Maternal and Child Health Services including family planning

Overall at the national level modern methods of family planning coverage was around 48% in NFHS-4 survey which is nearly same as NFHS-3 report (48.5%). So we can say that there is nearly no improvement of up taking of family planning methods in last decade. Among all states Manipur (12.7%) has the lowest coverage of family planning services followed by Lakshadweep (14.9%). The reason can be attributed to the fact that most of the young women in Manipur are still practicing natural method of contraception (rhythm/calendar method) as family planning method[16] and also rate of sterilization is decreased due to non-availability of facility. Many of the low performing EAG states has low coverage including Bihar, Uttar Pradesh, where as in Non EAG states the coverage ranged from 69% in Andhra Pradesh to as low as 13% in Manipur.

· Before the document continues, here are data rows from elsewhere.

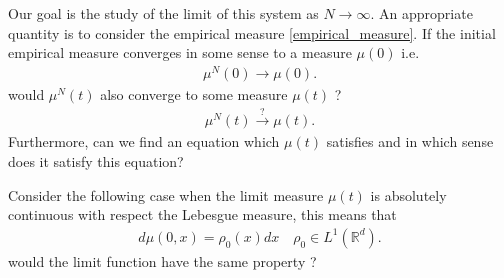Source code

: Our goal is the study of the limit of this system as $N \to  \infty$. An appropriate quantity is to consider the empirical measure \ref{empirical_measure}.
If the initial empirical measure converges in some sense to a measure $\mu(0)$ i.e. 
\begin{align*}
  \mu^{N}(0) \to \mu(0)
.\end{align*}
would $\mu^N(t)$ also converge to some measure $\mu(t)$ ?
\begin{align*}
  \mu^N(t) \xrightarrow{?} \mu(t)
.\end{align*}
Furthermore, can we find an equation which $\mu(t)$ satisfies and in which sense does it satisfy this equation?\\[1ex]
\begin{note}
  Consider the following case when the limit measure $\mu(t)$ is absolutely continuous with respect the Lebesgue measure, this means that 
\begin{align*}
  d\mu(0,x) = \rho_0(x) dx \quad \rho_0 \in  L^{1}(\mathbb{R}^{d} ) 
.\end{align*}
would the limit function have the same property ?
\end{note}
\newpage

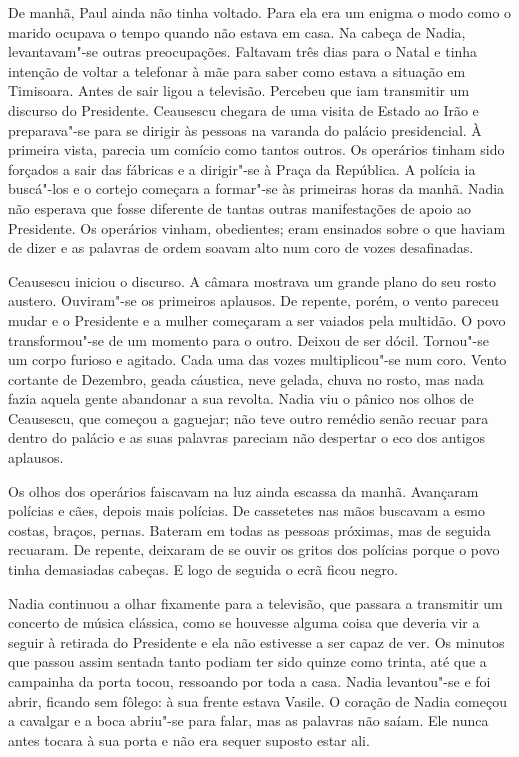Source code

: De manhã, Paul ainda não tinha voltado. Para ela era um enigma o modo
como o marido ocupava o tempo quando não estava em casa. Na cabeça de
Nadia, levantavam"-se outras preocupações. Faltavam três dias para o
Natal e tinha intenção de voltar a telefonar à mãe para saber como
estava a situação em Timisoara. Antes de sair ligou a televisão.
Percebeu que iam transmitir um discurso do Presidente. Ceausescu chegara
de uma visita de Estado ao Irão e preparava"-se para se dirigir às
pessoas na varanda do palácio presidencial. À primeira vista, parecia um
comício como tantos outros. Os operários tinham sido forçados a sair
das fábricas e a dirigir"-se à Praça da República. A polícia ia buscá"-los
e o cortejo começara a formar"-se às primeiras horas da manhã. Nadia não
esperava que fosse diferente de tantas outras manifestações de apoio ao
Presidente. Os operários vinham, obedientes; eram ensinados sobre o
que haviam de dizer e as palavras de ordem soavam alto num coro de
vozes desafinadas.

Ceausescu iniciou o discurso. A câmara mostrava um
grande plano do seu rosto austero. Ouviram"-se os primeiros aplausos.
De repente, porém, o vento pareceu mudar e o Presidente e a mulher
começaram a ser vaiados pela multidão. O povo transformou"-se de um
momento para o outro. Deixou de ser dócil. Tornou"-se um corpo furioso e
agitado. Cada uma das vozes multiplicou"-se num coro. Vento cortante de
Dezembro, geada cáustica, neve gelada, chuva no rosto, mas nada fazia
aquela gente abandonar a sua revolta. Nadia viu o pânico nos olhos de
Ceausescu,
que começou a gaguejar; não teve outro remédio senão recuar para dentro
do palácio e as suas palavras pareciam não despertar o eco dos antigos
aplausos.

Os olhos dos operários faiscavam na luz ainda escassa da manhã.
Avançaram polícias e cães, depois mais polícias. De cassetetes nas mãos
buscavam a esmo costas, braços, pernas. Bateram em todas as pessoas
próximas, mas de seguida recuaram. De repente, deixaram de se ouvir os
gritos dos polícias porque o povo tinha demasiadas cabeças. E logo de
seguida o ecrã ficou negro.

Nadia continuou a olhar fixamente para a televisão, que passara a
transmitir um concerto de música clássica, como se houvesse alguma coisa
que deveria vir a seguir à retirada do Presidente e ela não estivesse a
ser capaz de ver. Os minutos que passou assim sentada tanto podiam ter
sido quinze como trinta, até que a campainha da porta tocou, ressoando
por toda a casa. Nadia levantou"-se e foi abrir, ficando sem fôlego: à sua frente estava Vasile. O
coração de Nadia começou a cavalgar e a boca abriu"-se para falar, mas as
palavras não saíam. Ele nunca antes tocara à sua porta e não era sequer
suposto estar ali.

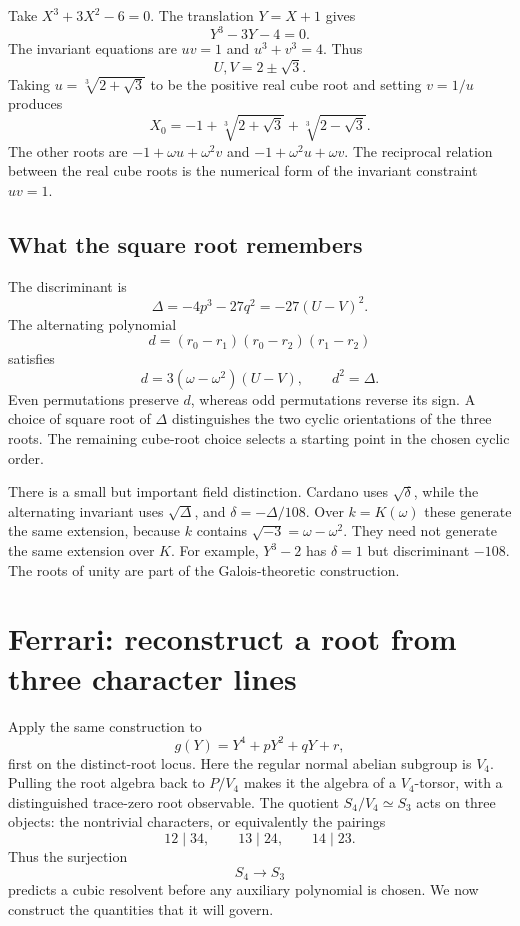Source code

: \documentclass[11pt]{article}
\theoremstyle{remark}
\begin{document}
Take \(X^3+3X^2-6=0\). The translation \(Y=X+1\) gives
\[
Y^3-3Y-4=0.
\]
The invariant equations are \(uv=1\) and \(u^3+v^3=4\). Thus
\[
U,V=2\pm\sqrt3.
\]
Taking \(u=\sqrt[3]{2+\sqrt3}\) to be the positive real cube root and setting \(v=1/u\) produces
\[
X_0=-1+\sqrt[3]{2+\sqrt3}+\sqrt[3]{2-\sqrt3}.
\]
The other roots are \(-1+\omega u+\omega^2v\) and \(-1+\omega^2u+\omega v\). The reciprocal relation between the real cube roots is the numerical form of the invariant constraint \(uv=1\).

\subsection{What the square root remembers}

The discriminant is
\[
\Delta=-4p^3-27q^2=-27(U-V)^2.
\]
The alternating polynomial
\[
d=(r_0-r_1)(r_0-r_2)(r_1-r_2)
\]
satisfies
\begin{equation}
d=3(\omega-\omega^2)(U-V),\qquad d^2=\Delta.
\label{eq:cubic-discriminant}
\end{equation}
Even permutations preserve \(d\), whereas odd permutations reverse its sign. A choice of square root of \(\Delta\) distinguishes the two cyclic orientations of the three roots. The remaining cube-root choice selects a starting point in the chosen cyclic order.

There is a small but important field distinction. Cardano uses \(\sqrt\delta\), while the alternating invariant uses \(\sqrt\Delta\), and \(\delta=-\Delta/108\). Over \(k=K(\omega)\) these generate the same extension, because \(k\) contains \(\sqrt{-3}=\omega-\omega^2\). They need not generate the same extension over \(K\). For example, \(Y^3-2\) has \(\delta=1\) but discriminant \(-108\). The roots of unity are part of the Galois-theoretic construction.

\section{Ferrari: reconstruct a root from three character lines}
\label{ferrari:section}

Apply the same construction to
\[
g(Y)=Y^4+pY^2+qY+r,
\]
first on the distinct-root locus. Here the regular normal abelian subgroup is \(V_4\). Pulling the root algebra back to \(P/V_4\) makes it the algebra of a \(V_4\)-torsor, with a distinguished trace-zero root observable. The quotient \(S_4/V_4\simeq S_3\) acts on three objects: the nontrivial characters, or equivalently the pairings
\begin{equation}
12\mid34,\qquad13\mid24,\qquad14\mid23.
\label{eq:pairings}
\end{equation}
Thus the surjection
\begin{equation}
S_4\longrightarrow S_3
\label{eq:quartic-quotient}
\end{equation}
predicts a cubic resolvent before any auxiliary polynomial is chosen. We now construct the quantities that it will govern.
\end{document}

Pregnant women with four or more ANC check-ups ranges from 14% in Bihar to 59% in Chhattisgarh in EAG states where as in Non EAG states it ranges from 26% in Nagaland to 81% in Tamil Nadu. The reason for four ANC visit in Bihar can be due to poor doctor-patient ratio especially at PHCs and CHCs and also poor coverage of health facility at hard to reach area[17]. Many states lie above the national average of 51.2% with North Eastern States mainly laying below the national average.

Skilled attendance at birth which included trained personnel including the trained dais, national average lies at 81.4%. Among EAG states except Odisha, Rajasthan all other states had skilled attendance at birth below the national coverage. Among Non EAG states all north Eastern States lies below the national average whereas all other states lies above the national average.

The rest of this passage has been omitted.